▸ **Exercise brief**
Find the number of lines below in which the word "receber" appears, and write that number only.
Dataset records section start
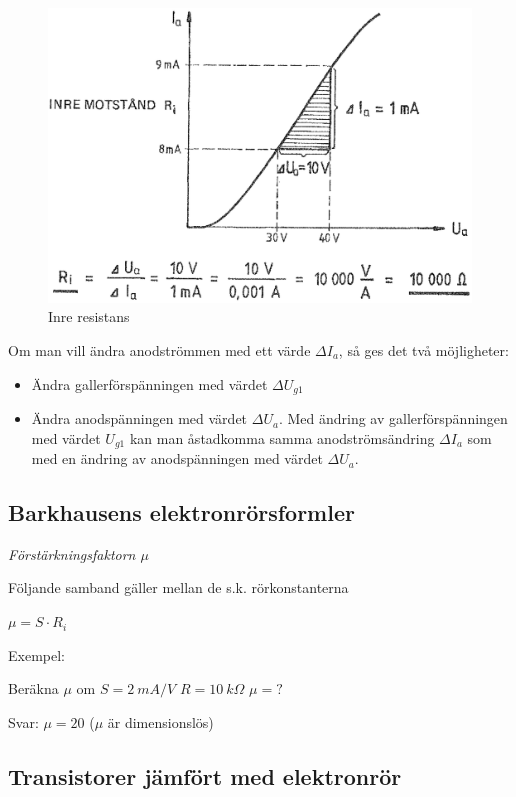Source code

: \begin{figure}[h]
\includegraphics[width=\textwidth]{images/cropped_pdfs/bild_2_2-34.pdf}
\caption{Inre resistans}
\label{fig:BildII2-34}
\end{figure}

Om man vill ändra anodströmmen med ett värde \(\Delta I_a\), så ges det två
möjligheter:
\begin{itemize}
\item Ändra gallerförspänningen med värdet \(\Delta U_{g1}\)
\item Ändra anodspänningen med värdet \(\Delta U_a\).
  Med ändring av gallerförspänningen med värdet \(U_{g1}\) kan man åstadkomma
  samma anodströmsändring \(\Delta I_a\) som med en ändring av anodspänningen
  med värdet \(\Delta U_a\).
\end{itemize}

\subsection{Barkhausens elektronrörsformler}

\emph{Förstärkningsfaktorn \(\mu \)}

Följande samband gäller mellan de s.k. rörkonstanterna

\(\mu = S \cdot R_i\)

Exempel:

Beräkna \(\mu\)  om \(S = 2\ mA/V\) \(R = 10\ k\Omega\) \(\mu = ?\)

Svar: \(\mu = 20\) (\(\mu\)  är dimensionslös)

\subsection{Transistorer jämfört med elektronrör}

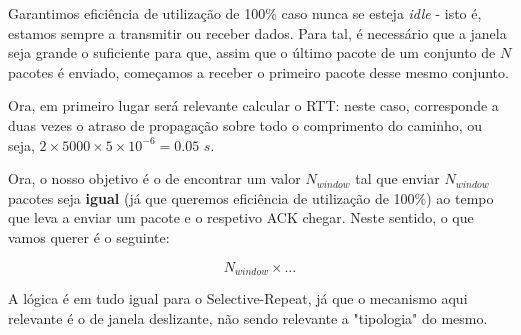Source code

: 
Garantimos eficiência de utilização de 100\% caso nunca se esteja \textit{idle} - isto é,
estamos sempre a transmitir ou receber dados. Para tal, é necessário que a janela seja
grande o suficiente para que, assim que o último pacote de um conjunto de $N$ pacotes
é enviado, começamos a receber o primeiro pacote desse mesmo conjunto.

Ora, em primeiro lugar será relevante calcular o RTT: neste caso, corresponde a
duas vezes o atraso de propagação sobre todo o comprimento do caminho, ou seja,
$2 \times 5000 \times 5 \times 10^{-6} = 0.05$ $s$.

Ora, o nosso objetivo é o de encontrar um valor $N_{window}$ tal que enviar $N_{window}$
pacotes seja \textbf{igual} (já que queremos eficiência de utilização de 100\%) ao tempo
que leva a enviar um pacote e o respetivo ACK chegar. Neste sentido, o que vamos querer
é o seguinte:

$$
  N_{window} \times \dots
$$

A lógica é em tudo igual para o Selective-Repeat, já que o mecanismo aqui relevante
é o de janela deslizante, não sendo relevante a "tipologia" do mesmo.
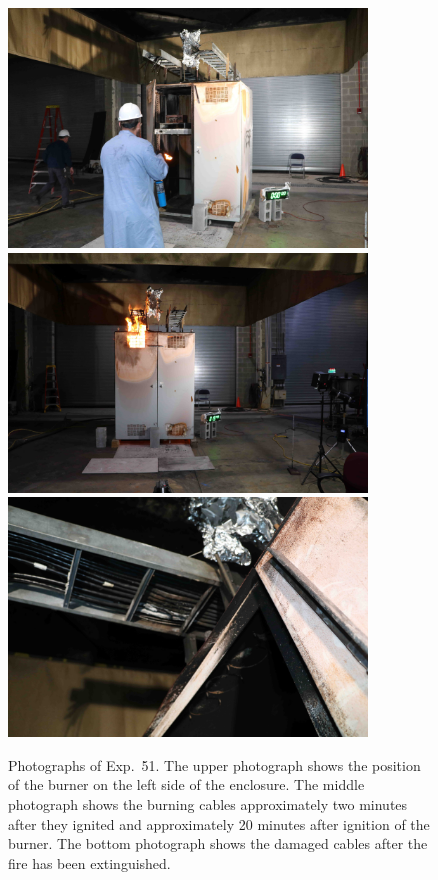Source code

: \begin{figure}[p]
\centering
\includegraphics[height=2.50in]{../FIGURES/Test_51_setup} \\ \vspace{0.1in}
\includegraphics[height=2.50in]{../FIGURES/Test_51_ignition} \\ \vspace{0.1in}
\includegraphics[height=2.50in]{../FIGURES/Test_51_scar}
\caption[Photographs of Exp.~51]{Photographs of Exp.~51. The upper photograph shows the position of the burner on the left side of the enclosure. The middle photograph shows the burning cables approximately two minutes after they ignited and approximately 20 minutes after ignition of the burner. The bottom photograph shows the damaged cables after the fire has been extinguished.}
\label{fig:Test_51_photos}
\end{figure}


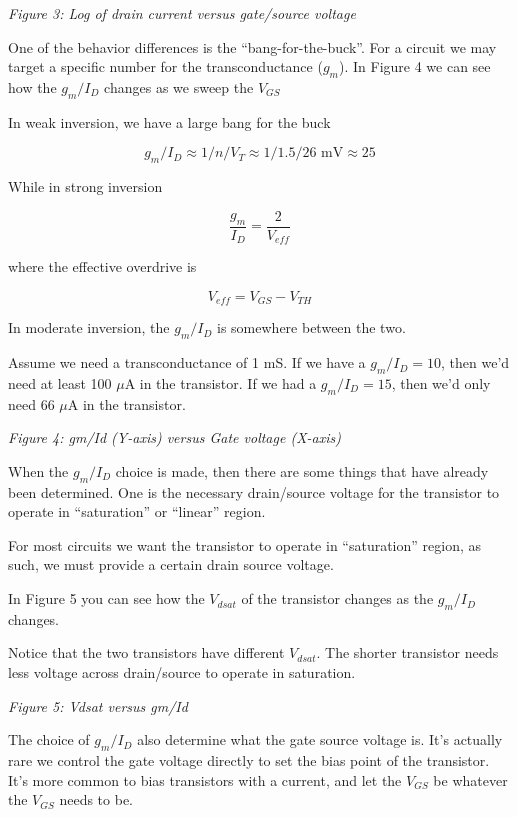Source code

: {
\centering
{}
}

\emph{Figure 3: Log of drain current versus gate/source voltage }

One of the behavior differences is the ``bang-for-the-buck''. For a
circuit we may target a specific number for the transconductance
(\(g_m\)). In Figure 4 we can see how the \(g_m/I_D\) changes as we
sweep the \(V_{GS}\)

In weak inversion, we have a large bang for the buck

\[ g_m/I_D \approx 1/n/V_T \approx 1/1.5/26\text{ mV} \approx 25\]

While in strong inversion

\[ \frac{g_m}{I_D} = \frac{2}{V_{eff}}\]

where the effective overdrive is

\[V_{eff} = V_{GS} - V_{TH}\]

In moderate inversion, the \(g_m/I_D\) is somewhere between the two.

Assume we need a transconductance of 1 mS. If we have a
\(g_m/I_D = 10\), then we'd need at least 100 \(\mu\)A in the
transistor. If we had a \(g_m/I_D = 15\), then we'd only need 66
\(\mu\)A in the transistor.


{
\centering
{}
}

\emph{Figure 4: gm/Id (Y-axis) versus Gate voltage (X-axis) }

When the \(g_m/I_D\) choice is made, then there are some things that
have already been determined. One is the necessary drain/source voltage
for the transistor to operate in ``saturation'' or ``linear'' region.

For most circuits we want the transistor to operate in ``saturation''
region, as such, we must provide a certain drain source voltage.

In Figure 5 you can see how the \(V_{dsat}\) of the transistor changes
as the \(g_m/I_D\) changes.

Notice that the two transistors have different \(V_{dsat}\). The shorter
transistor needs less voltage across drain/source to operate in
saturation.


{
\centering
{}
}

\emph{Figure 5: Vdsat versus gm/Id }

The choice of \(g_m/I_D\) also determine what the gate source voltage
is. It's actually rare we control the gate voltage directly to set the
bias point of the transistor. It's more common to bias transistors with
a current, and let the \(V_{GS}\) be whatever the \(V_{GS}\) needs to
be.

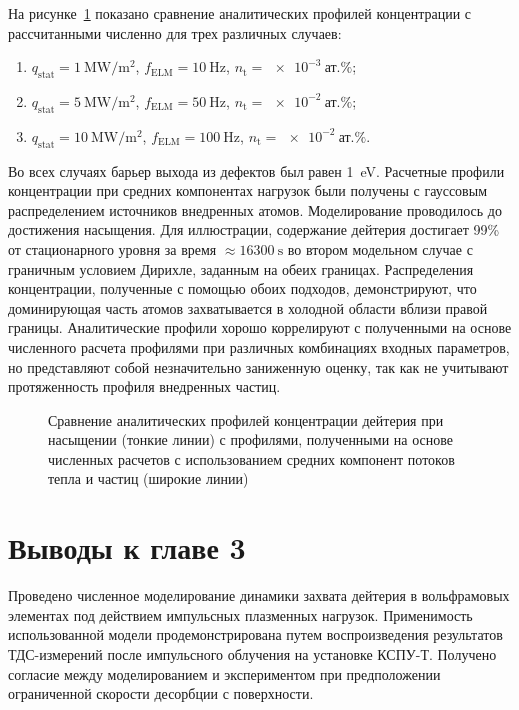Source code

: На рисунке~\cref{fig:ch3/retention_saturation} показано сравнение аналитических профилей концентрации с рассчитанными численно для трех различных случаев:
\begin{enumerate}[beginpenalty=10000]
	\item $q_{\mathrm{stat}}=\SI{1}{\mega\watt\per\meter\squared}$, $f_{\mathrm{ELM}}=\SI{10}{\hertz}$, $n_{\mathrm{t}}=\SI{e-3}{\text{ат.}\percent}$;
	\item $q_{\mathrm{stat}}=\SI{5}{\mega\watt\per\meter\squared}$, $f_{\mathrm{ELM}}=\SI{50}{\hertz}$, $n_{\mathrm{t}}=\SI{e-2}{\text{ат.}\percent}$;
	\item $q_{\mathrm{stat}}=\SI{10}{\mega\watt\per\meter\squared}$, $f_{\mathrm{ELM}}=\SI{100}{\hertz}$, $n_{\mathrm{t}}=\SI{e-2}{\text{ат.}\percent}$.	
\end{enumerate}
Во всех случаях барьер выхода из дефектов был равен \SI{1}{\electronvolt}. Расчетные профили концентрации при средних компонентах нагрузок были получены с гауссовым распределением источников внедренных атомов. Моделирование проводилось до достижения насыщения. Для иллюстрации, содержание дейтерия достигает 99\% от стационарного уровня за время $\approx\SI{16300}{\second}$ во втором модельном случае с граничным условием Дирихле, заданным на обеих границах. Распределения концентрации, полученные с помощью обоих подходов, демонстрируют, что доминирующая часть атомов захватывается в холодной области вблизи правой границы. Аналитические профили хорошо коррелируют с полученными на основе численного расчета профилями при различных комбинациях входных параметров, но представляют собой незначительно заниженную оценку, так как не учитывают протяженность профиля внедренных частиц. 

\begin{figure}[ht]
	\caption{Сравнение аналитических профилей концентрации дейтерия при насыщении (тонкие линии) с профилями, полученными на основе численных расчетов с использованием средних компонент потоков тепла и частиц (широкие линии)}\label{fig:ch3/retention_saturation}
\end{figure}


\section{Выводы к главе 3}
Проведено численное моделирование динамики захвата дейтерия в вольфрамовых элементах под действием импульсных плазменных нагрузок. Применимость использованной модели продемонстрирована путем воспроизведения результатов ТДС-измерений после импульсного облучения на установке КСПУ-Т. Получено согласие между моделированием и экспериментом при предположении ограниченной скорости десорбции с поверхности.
Dataset records section end
▸ **Solution for this task**
2